Your objective: Your answer must be the full set of entries, reproduced exactly.

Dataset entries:
________________________________________
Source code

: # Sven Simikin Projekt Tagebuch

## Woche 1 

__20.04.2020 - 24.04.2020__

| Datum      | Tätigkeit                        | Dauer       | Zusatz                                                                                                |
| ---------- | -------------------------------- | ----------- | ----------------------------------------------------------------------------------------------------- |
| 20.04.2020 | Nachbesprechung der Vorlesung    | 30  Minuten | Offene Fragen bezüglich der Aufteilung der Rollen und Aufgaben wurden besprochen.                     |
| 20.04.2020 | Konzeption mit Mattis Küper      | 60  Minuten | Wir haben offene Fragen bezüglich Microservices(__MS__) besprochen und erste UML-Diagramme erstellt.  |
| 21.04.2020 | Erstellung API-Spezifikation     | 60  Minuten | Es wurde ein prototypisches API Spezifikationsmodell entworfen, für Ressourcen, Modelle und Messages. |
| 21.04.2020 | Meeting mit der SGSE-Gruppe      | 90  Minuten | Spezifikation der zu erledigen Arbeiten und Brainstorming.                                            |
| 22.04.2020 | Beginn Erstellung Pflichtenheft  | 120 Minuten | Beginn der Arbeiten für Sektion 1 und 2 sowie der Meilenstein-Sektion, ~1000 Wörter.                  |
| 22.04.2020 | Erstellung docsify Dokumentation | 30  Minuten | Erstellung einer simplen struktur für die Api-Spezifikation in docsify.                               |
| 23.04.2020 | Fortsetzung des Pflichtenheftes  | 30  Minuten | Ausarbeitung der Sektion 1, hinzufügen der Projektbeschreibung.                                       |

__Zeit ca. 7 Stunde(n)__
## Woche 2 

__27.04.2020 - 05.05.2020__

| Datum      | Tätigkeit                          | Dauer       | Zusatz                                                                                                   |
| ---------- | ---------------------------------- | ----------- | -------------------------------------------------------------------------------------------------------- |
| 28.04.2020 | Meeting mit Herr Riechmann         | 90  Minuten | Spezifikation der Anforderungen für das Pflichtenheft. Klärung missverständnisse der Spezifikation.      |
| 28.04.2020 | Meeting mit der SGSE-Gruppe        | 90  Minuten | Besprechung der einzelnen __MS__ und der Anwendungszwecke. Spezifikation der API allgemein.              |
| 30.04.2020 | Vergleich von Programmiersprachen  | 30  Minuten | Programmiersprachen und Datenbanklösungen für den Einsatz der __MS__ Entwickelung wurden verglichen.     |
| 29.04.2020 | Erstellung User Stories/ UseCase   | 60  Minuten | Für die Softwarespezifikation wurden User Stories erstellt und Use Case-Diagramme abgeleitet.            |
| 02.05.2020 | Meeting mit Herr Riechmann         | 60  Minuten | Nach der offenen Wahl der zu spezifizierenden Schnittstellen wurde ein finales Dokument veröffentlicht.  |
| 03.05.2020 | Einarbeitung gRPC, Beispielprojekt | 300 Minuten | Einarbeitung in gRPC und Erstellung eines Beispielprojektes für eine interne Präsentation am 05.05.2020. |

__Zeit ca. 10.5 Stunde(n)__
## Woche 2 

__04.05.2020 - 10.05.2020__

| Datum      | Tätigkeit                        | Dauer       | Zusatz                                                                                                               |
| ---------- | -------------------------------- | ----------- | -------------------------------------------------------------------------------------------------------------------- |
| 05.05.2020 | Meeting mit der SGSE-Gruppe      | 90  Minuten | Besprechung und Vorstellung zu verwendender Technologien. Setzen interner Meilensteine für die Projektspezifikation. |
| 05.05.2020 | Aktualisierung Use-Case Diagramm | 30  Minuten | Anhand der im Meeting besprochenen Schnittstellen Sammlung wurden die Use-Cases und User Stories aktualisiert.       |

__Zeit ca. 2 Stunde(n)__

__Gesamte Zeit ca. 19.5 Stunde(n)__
________________________________________
Output of the exercise:
Source code

: # Sven Simikin Projekt Tagebuch

## Woche 1 

__20.04.2020 - 24.04.2020__

| Datum      | Tätigkeit                        | Dauer       | Zusatz                                                                                                |
| ---------- | -------------------------------- | ----------- | ----------------------------------------------------------------------------------------------------- |
| 20.04.2020 | Nachbesprechung der Vorlesung    | 30  Minuten | Offene Fragen bezüglich der Aufteilung der Rollen und Aufgaben wurden besprochen.                     |
| 20.04.2020 | Konzeption mit Mattis Küper      | 60  Minuten | Wir haben offene Fragen bezüglich Microservices(__MS__) besprochen und erste UML-Diagramme erstellt.  |
| 21.04.2020 | Erstellung API-Spezifikation     | 60  Minuten | Es wurde ein prototypisches API Spezifikationsmodell entworfen, für Ressourcen, Modelle und Messages. |
| 21.04.2020 | Meeting mit der SGSE-Gruppe      | 90  Minuten | Spezifikation der zu erledigen Arbeiten und Brainstorming.                                            |
| 22.04.2020 | Beginn Erstellung Pflichtenheft  | 120 Minuten | Beginn der Arbeiten für Sektion 1 und 2 sowie der Meilenstein-Sektion, ~1000 Wörter.                  |
| 22.04.2020 | Erstellung docsify Dokumentation | 30  Minuten | Erstellung einer simplen struktur für die Api-Spezifikation in docsify.                               |
| 23.04.2020 | Fortsetzung des Pflichtenheftes  | 30  Minuten | Ausarbeitung der Sektion 1, hinzufügen der Projektbeschreibung.                                       |

__Zeit ca. 7 Stunde(n)__
## Woche 2 

__27.04.2020 - 05.05.2020__

| Datum      | Tätigkeit                          | Dauer       | Zusatz                                                                                                   |
| ---------- | ---------------------------------- | ----------- | -------------------------------------------------------------------------------------------------------- |
| 28.04.2020 | Meeting mit Herr Riechmann         | 90  Minuten | Spezifikation der Anforderungen für das Pflichtenheft. Klärung missverständnisse der Spezifikation.      |
| 28.04.2020 | Meeting mit der SGSE-Gruppe        | 90  Minuten | Besprechung der einzelnen __MS__ und der Anwendungszwecke. Spezifikation der API allgemein.              |
| 30.04.2020 | Vergleich von Programmiersprachen  | 30  Minuten | Programmiersprachen und Datenbanklösungen für den Einsatz der __MS__ Entwickelung wurden verglichen.     |
| 29.04.2020 | Erstellung User Stories/ UseCase   | 60  Minuten | Für die Softwarespezifikation wurden User Stories erstellt und Use Case-Diagramme abgeleitet.            |
| 02.05.2020 | Meeting mit Herr Riechmann         | 60  Minuten | Nach der offenen Wahl der zu spezifizierenden Schnittstellen wurde ein finales Dokument veröffentlicht.  |
| 03.05.2020 | Einarbeitung gRPC, Beispielprojekt | 300 Minuten | Einarbeitung in gRPC und Erstellung eines Beispielprojektes für eine interne Präsentation am 05.05.2020. |

__Zeit ca. 10.5 Stunde(n)__
## Woche 2 

__04.05.2020 - 10.05.2020__

| Datum      | Tätigkeit                        | Dauer       | Zusatz                                                                                                               |
| ---------- | -------------------------------- | ----------- | -------------------------------------------------------------------------------------------------------------------- |
| 05.05.2020 | Meeting mit der SGSE-Gruppe      | 90  Minuten | Besprechung und Vorstellung zu verwendender Technologien. Setzen interner Meilensteine für die Projektspezifikation. |
| 05.05.2020 | Aktualisierung Use-Case Diagramm | 30  Minuten | Anhand der im Meeting besprochenen Schnittstellen Sammlung wurden die Use-Cases und User Stories aktualisiert.       |

__Zeit ca. 2 Stunde(n)__

__Gesamte Zeit ca. 19.5 Stunde(n)__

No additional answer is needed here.